Is This a Man’s World or Can Anybody Play?

Once there were four women, who played instruments, sang and wrote songs
They rehearsed, they recorded, they travelled to different towns and countries
To play their music to people they’d never met.
One day their manager demanded they changed the way they dressed and the music they composed and unless they wrote hit singles and looked more sexy,
Their instruments would be taken away and they would not be allowed to perform.
We ignore him and continue as we are.
He drives the van away, full of our equipment
Ninety days pass before he is persuaded to see the error of his ways.

For a century and more, many women, including Memphis Minnie, Sister Rosetta Tharpe,
Bonnie Raitt, The Slits, The Bangles, Gail Ann Dorsey, Tina Weymouth, Sheila E. have proved and continue to prove that a woman can make music as good as any man,
But it seems they are still just exceptions that prove a well entrenched rule.
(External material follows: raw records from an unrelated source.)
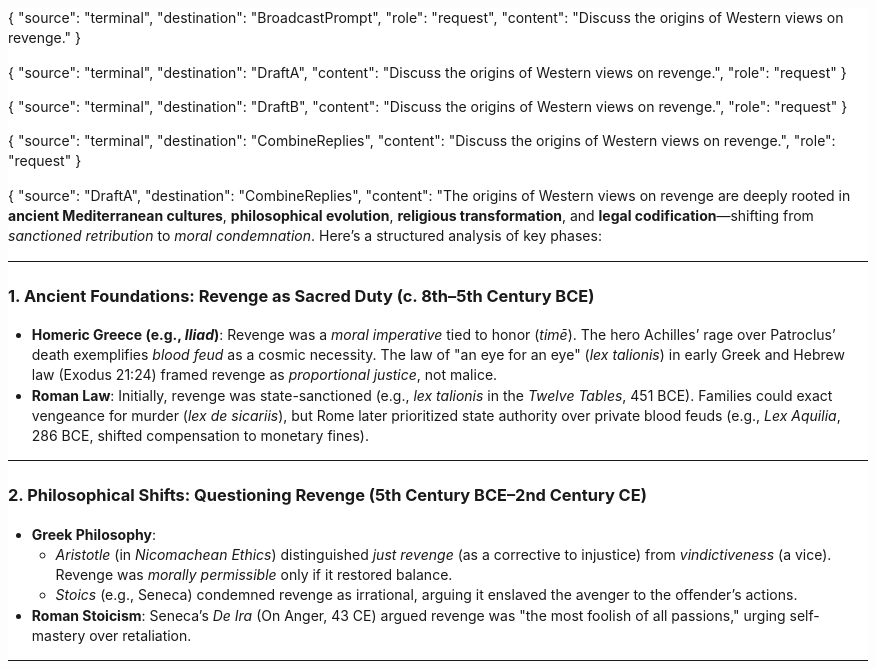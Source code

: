 {
  "source": "terminal",
  "destination": "BroadcastPrompt",
  "role": "request",
  "content": "Discuss the origins of Western views on revenge."
}

{
  "source": "terminal",
  "destination": "DraftA",
  "content": "Discuss the origins of Western views on revenge.",
  "role": "request"
}

{
  "source": "terminal",
  "destination": "DraftB",
  "content": "Discuss the origins of Western views on revenge.",
  "role": "request"
}

{
  "source": "terminal",
  "destination": "CombineReplies",
  "content": "Discuss the origins of Western views on revenge.",
  "role": "request"
}

{
  "source": "DraftA",
  "destination": "CombineReplies",
  "content": "The origins of Western views on revenge are deeply rooted in **ancient Mediterranean cultures**, **philosophical evolution**, **religious transformation**, and **legal codification**—shifting from *sanctioned retribution* to *moral condemnation*. Here’s a structured analysis of key phases:

---

### 1. **Ancient Foundations: Revenge as Sacred Duty (c. 8th–5th Century BCE)**
   - **Homeric Greece (e.g., *Iliad*)**: Revenge was a *moral imperative* tied to honor (*timē*). The hero Achilles’ rage over Patroclus’ death exemplifies *blood feud* as a cosmic necessity. The law of "an eye for an eye" (*lex talionis*) in early Greek and Hebrew law (Exodus 21:24) framed revenge as *proportional justice*, not malice.
   - **Roman Law**: Initially, revenge was state-sanctioned (e.g., *lex talionis* in the *Twelve Tables*, 451 BCE). Families could exact vengeance for murder (*lex de sicariis*), but Rome later prioritized state authority over private blood feuds (e.g., *Lex Aquilia*, 286 BCE, shifted compensation to monetary fines).

---

### 2. **Philosophical Shifts: Questioning Revenge (5th Century BCE–2nd Century CE)**
   - **Greek Philosophy**: 
     - *Aristotle* (in *Nicomachean Ethics*) distinguished *just revenge* (as a corrective to injustice) from *vindictiveness* (a vice). Revenge was *morally permissible* only if it restored balance.
     - *Stoics* (e.g., Seneca) condemned revenge as irrational, arguing it enslaved the avenger to the offender’s actions.
   - **Roman Stoicism**: Seneca’s *De Ira* (On Anger, 43 CE) argued revenge was "the most foolish of all passions," urging self-mastery over retaliation.

---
Sitting on a bus heading for the Elephant and Castle, carrying my guitar case
‘What’s in the there?’ says the man sat in the next seat.
‘A bass guitar.’ I say.
He grabs hold of my hand.
‘You can’t play the bass with hands that small.’

Arriving for a soundcheck: ‘We’re not open yet’
‘We’re the band’
‘You’re with the band?’

In clubs after gigs:
‘I’ve never seen a woman play guitar that fast
What drugs are you taking?’

‘I can’t believe you can hit the drums that hard
Can I feel your muscles?’

‘Who writes your solos?’

And Carol Kaye, a well respected session bass guitarist and mother of two,
Who’d spent years playing on hit records like Pet Sounds, Da Doo Ron Ron, River Deep Mountain High,
Had to ask Motown to confirm she’d played on many of their tracks too, including Baby Love, I Can’t Help Myself and Stop in the Name of Love…
Because so many people refused to believe a woman played those basslines.

Some rules are made for breaking, this one should be made extinct.